Segment Start: Data for review

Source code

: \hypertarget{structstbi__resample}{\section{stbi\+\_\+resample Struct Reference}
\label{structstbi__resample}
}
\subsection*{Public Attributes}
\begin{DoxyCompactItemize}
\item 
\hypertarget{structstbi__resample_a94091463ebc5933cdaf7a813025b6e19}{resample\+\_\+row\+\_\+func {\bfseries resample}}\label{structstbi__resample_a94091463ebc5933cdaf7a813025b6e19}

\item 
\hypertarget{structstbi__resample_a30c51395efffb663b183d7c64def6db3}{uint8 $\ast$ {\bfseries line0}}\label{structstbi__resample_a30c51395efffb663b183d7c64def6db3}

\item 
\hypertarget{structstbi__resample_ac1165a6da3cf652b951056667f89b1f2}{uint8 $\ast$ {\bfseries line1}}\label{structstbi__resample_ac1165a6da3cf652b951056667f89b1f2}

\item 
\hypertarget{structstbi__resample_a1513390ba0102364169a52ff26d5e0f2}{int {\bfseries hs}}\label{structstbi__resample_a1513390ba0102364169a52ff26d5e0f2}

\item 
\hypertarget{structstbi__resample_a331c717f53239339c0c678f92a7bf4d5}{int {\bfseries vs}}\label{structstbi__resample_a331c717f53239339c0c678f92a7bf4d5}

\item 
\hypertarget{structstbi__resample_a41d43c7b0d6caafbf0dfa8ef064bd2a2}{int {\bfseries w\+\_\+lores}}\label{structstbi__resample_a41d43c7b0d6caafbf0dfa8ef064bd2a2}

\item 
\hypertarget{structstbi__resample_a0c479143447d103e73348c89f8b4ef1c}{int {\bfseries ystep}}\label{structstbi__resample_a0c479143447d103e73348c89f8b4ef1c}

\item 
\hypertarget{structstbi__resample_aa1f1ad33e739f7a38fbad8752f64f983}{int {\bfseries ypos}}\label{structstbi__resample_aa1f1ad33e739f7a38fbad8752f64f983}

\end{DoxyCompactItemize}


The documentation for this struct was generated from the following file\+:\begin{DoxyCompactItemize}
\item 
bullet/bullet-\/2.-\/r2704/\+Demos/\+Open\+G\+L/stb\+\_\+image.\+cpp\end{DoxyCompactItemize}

Segment End: Data for review

▸ Exercise
Your reply must be the entries above, returned word for word.

▸ Exercise result
Source code

: \hypertarget{structstbi__resample}{\section{stbi\+\_\+resample Struct Reference}
\label{structstbi__resample}
}
\subsection*{Public Attributes}
\begin{DoxyCompactItemize}
\item 
\hypertarget{structstbi__resample_a94091463ebc5933cdaf7a813025b6e19}{resample\+\_\+row\+\_\+func {\bfseries resample}}\label{structstbi__resample_a94091463ebc5933cdaf7a813025b6e19}

\item 
\hypertarget{structstbi__resample_a30c51395efffb663b183d7c64def6db3}{uint8 $\ast$ {\bfseries line0}}\label{structstbi__resample_a30c51395efffb663b183d7c64def6db3}

\item 
\hypertarget{structstbi__resample_ac1165a6da3cf652b951056667f89b1f2}{uint8 $\ast$ {\bfseries line1}}\label{structstbi__resample_ac1165a6da3cf652b951056667f89b1f2}

\item 
\hypertarget{structstbi__resample_a1513390ba0102364169a52ff26d5e0f2}{int {\bfseries hs}}\label{structstbi__resample_a1513390ba0102364169a52ff26d5e0f2}

\item 
\hypertarget{structstbi__resample_a331c717f53239339c0c678f92a7bf4d5}{int {\bfseries vs}}\label{structstbi__resample_a331c717f53239339c0c678f92a7bf4d5}

\item 
\hypertarget{structstbi__resample_a41d43c7b0d6caafbf0dfa8ef064bd2a2}{int {\bfseries w\+\_\+lores}}\label{structstbi__resample_a41d43c7b0d6caafbf0dfa8ef064bd2a2}

\item 
\hypertarget{structstbi__resample_a0c479143447d103e73348c89f8b4ef1c}{int {\bfseries ystep}}\label{structstbi__resample_a0c479143447d103e73348c89f8b4ef1c}

\item 
\hypertarget{structstbi__resample_aa1f1ad33e739f7a38fbad8752f64f983}{int {\bfseries ypos}}\label{structstbi__resample_aa1f1ad33e739f7a38fbad8752f64f983}

\end{DoxyCompactItemize}


The documentation for this struct was generated from the following file\+:\begin{DoxyCompactItemize}
\item 
bullet/bullet-\/2.-\/r2704/\+Demos/\+Open\+G\+L/stb\+\_\+image.\+cpp\end{DoxyCompactItemize}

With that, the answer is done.